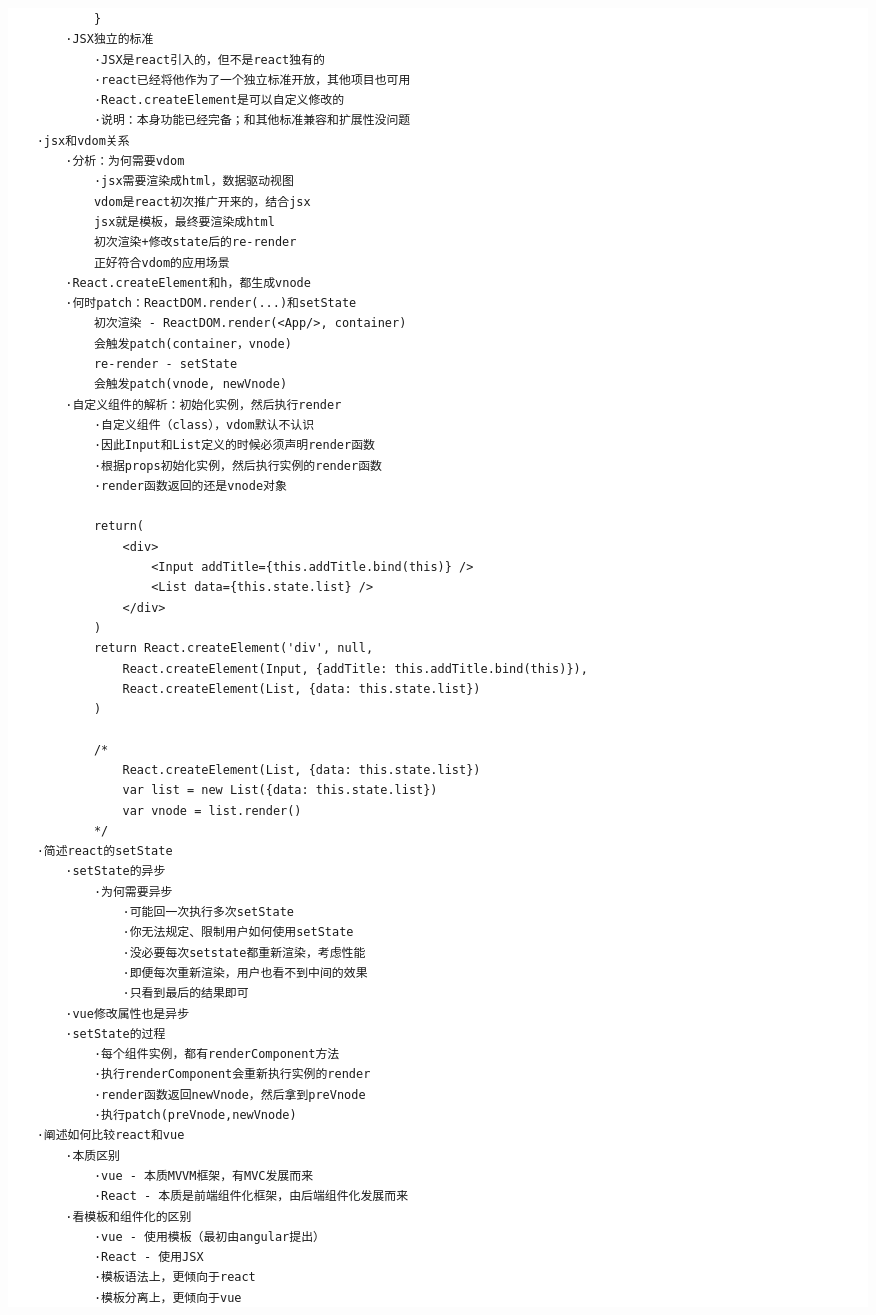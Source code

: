 				}
			·JSX独立的标准
				·JSX是react引入的，但不是react独有的
				·react已经将他作为了一个独立标准开放，其他项目也可用
				·React.createElement是可以自定义修改的
				·说明：本身功能已经完备；和其他标准兼容和扩展性没问题
		·jsx和vdom关系
			·分析：为何需要vdom
				·jsx需要渲染成html，数据驱动视图
				vdom是react初次推广开来的，结合jsx
				jsx就是模板，最终要渲染成html
				初次渲染+修改state后的re-render
				正好符合vdom的应用场景
			·React.createElement和h，都生成vnode
			·何时patch：ReactDOM.render(...)和setState
				初次渲染 - ReactDOM.render(<App/>, container)
				会触发patch(container，vnode)
				re-render - setState
				会触发patch(vnode, newVnode)
			·自定义组件的解析：初始化实例，然后执行render
				·自定义组件（class），vdom默认不认识
				·因此Input和List定义的时候必须声明render函数
				·根据props初始化实例，然后执行实例的render函数
				·render函数返回的还是vnode对象

				return(
					<div>
						<Input addTitle={this.addTitle.bind(this)} />
						<List data={this.state.list} />
					</div>
				)
				return React.createElement('div', null, 
					React.createElement(Input, {addTitle: this.addTitle.bind(this)}),
					React.createElement(List, {data: this.state.list})
				)

				/*
					React.createElement(List, {data: this.state.list})
					var list = new List({data: this.state.list})
					var vnode = list.render()
				*/
		·简述react的setState
			·setState的异步
				·为何需要异步
					·可能回一次执行多次setState
					·你无法规定、限制用户如何使用setState
					·没必要每次setstate都重新渲染，考虑性能
					·即便每次重新渲染，用户也看不到中间的效果
					·只看到最后的结果即可
			·vue修改属性也是异步
			·setState的过程
				·每个组件实例，都有renderComponent方法
				·执行renderComponent会重新执行实例的render
				·render函数返回newVnode，然后拿到preVnode
				·执行patch(preVnode,newVnode)
		·阐述如何比较react和vue
			·本质区别
				·vue - 本质MVVM框架，有MVC发展而来
				·React - 本质是前端组件化框架，由后端组件化发展而来
			·看模板和组件化的区别
				·vue - 使用模板（最初由angular提出）
				·React - 使用JSX
				·模板语法上，更倾向于react
				·模板分离上，更倾向于vue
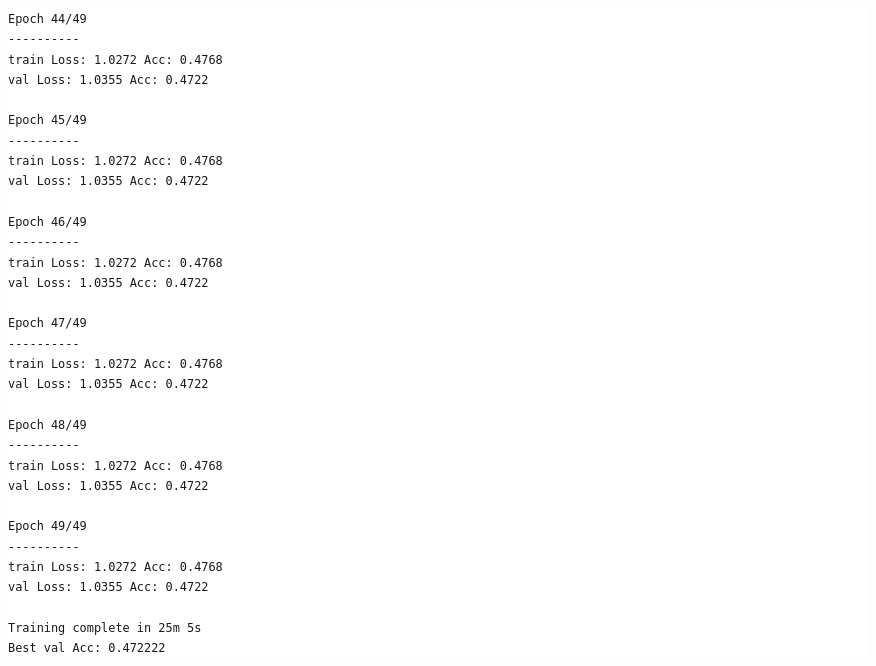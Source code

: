     Epoch 44/49
    ----------
    train Loss: 1.0272 Acc: 0.4768
    val Loss: 1.0355 Acc: 0.4722
    
    Epoch 45/49
    ----------
    train Loss: 1.0272 Acc: 0.4768
    val Loss: 1.0355 Acc: 0.4722
    
    Epoch 46/49
    ----------
    train Loss: 1.0272 Acc: 0.4768
    val Loss: 1.0355 Acc: 0.4722
    
    Epoch 47/49
    ----------
    train Loss: 1.0272 Acc: 0.4768
    val Loss: 1.0355 Acc: 0.4722
    
    Epoch 48/49
    ----------
    train Loss: 1.0272 Acc: 0.4768
    val Loss: 1.0355 Acc: 0.4722
    
    Epoch 49/49
    ----------
    train Loss: 1.0272 Acc: 0.4768
    val Loss: 1.0355 Acc: 0.4722
    
    Training complete in 25m 5s
    Best val Acc: 0.472222
    


```python

```
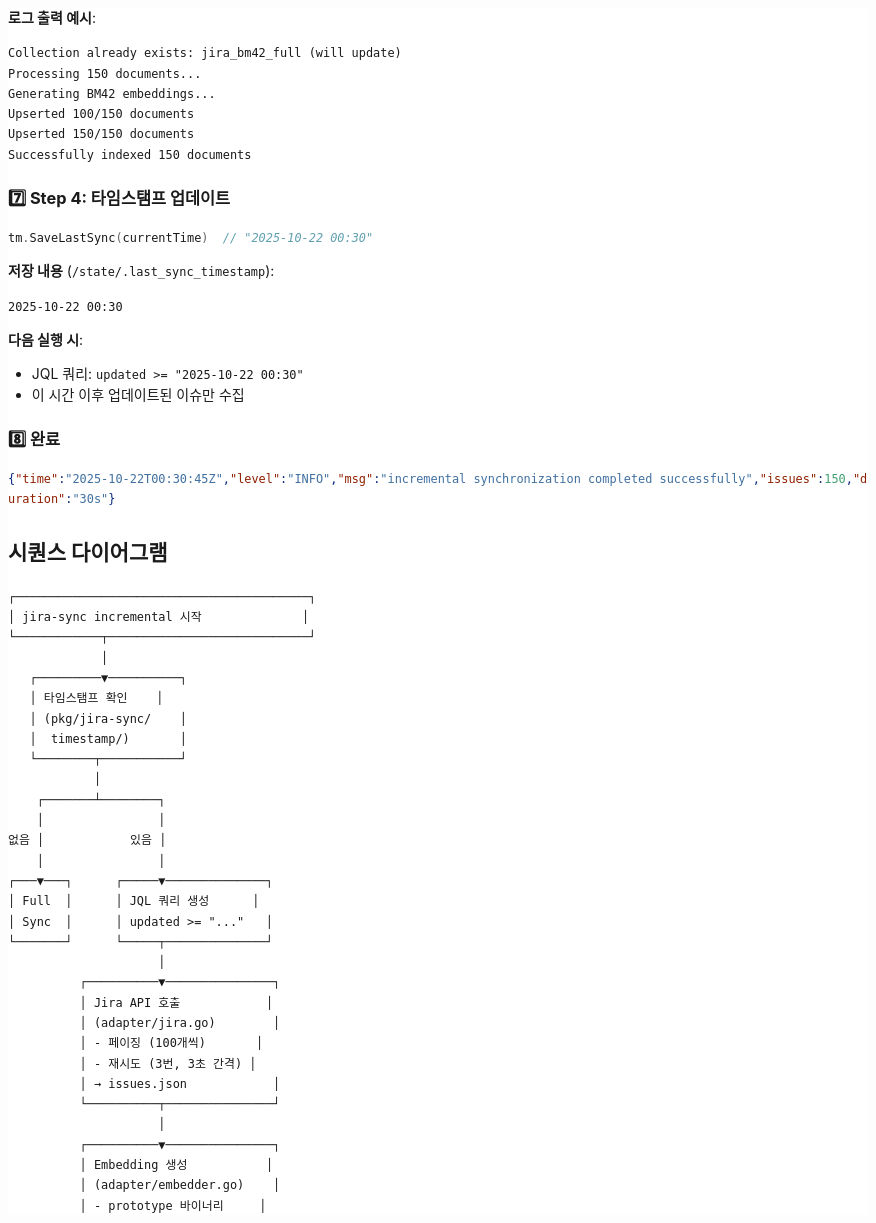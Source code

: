 **로그 출력 예시**:
```
Collection already exists: jira_bm42_full (will update)
Processing 150 documents...
Generating BM42 embeddings...
Upserted 100/150 documents
Upserted 150/150 documents
Successfully indexed 150 documents
```

### 7️⃣ Step 4: 타임스탬프 업데이트

```go
tm.SaveLastSync(currentTime)  // "2025-10-22 00:30"
```

**저장 내용** (`/state/.last_sync_timestamp`):
```
2025-10-22 00:30
```

**다음 실행 시**:
- JQL 쿼리: `updated >= "2025-10-22 00:30"`
- 이 시간 이후 업데이트된 이슈만 수집

### 8️⃣ 완료

```json
{"time":"2025-10-22T00:30:45Z","level":"INFO","msg":"incremental synchronization completed successfully","issues":150,"duration":"30s"}
```

## 시퀀스 다이어그램

```
┌─────────────────────────────────────────┐
│ jira-sync incremental 시작              │
└────────────┬────────────────────────────┘
             │
   ┌─────────▼──────────┐
   │ 타임스탬프 확인    │
   │ (pkg/jira-sync/    │
   │  timestamp/)       │
   └────────┬───────────┘
            │
    ┌───────┴────────┐
    │                │
없음 │            있음 │
    │                │
┌───▼───┐      ┌─────▼──────────────┐
│ Full  │      │ JQL 쿼리 생성      │
│ Sync  │      │ updated >= "..."   │
└───────┘      └─────┬──────────────┘
                     │
          ┌──────────▼───────────────┐
          │ Jira API 호출            │
          │ (adapter/jira.go)        │
          │ - 페이징 (100개씩)       │
          │ - 재시도 (3번, 3초 간격) │
          │ → issues.json            │
          └──────────┬───────────────┘
                     │
          ┌──────────▼───────────────┐
          │ Embedding 생성           │
          │ (adapter/embedder.go)    │
          │ - prototype 바이너리     │
```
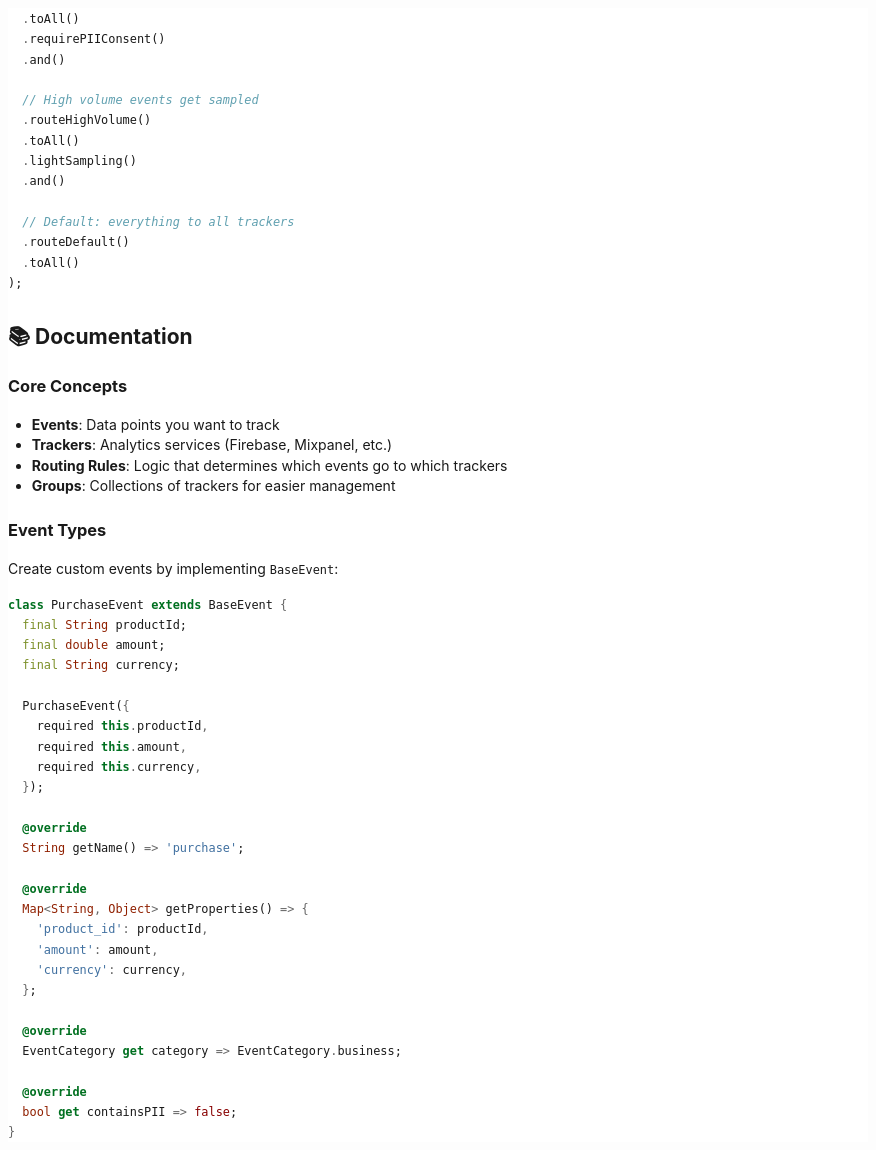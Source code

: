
 ```dart
  .toAll()
  .requirePIIConsent()
  .and()
  
  // High volume events get sampled
  .routeHighVolume()
  .toAll()
  .lightSampling()
  .and()
  
  // Default: everything to all trackers
  .routeDefault()
  .toAll()
);
```

## 📚 Documentation

### Core Concepts

- **Events**: Data points you want to track
- **Trackers**: Analytics services (Firebase, Mixpanel, etc.)
- **Routing Rules**: Logic that determines which events go to which trackers
- **Groups**: Collections of trackers for easier management

### Event Types

Create custom events by implementing `BaseEvent`:

```dart
class PurchaseEvent extends BaseEvent {
  final String productId;
  final double amount;
  final String currency;

  PurchaseEvent({
    required this.productId,
    required this.amount,
    required this.currency,
  });

  @override
  String getName() => 'purchase';

  @override
  Map<String, Object> getProperties() => {
    'product_id': productId,
    'amount': amount,
    'currency': currency,
  };
  
  @override
  EventCategory get category => EventCategory.business;
  
  @override
  bool get containsPII => false;
}
```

######

= WHAT IS NEEDED =
Report how many lines of the records above contain the word "PurchaseEvent", giving only the number.

= RESPONSE TO THIS EXERCISE =
2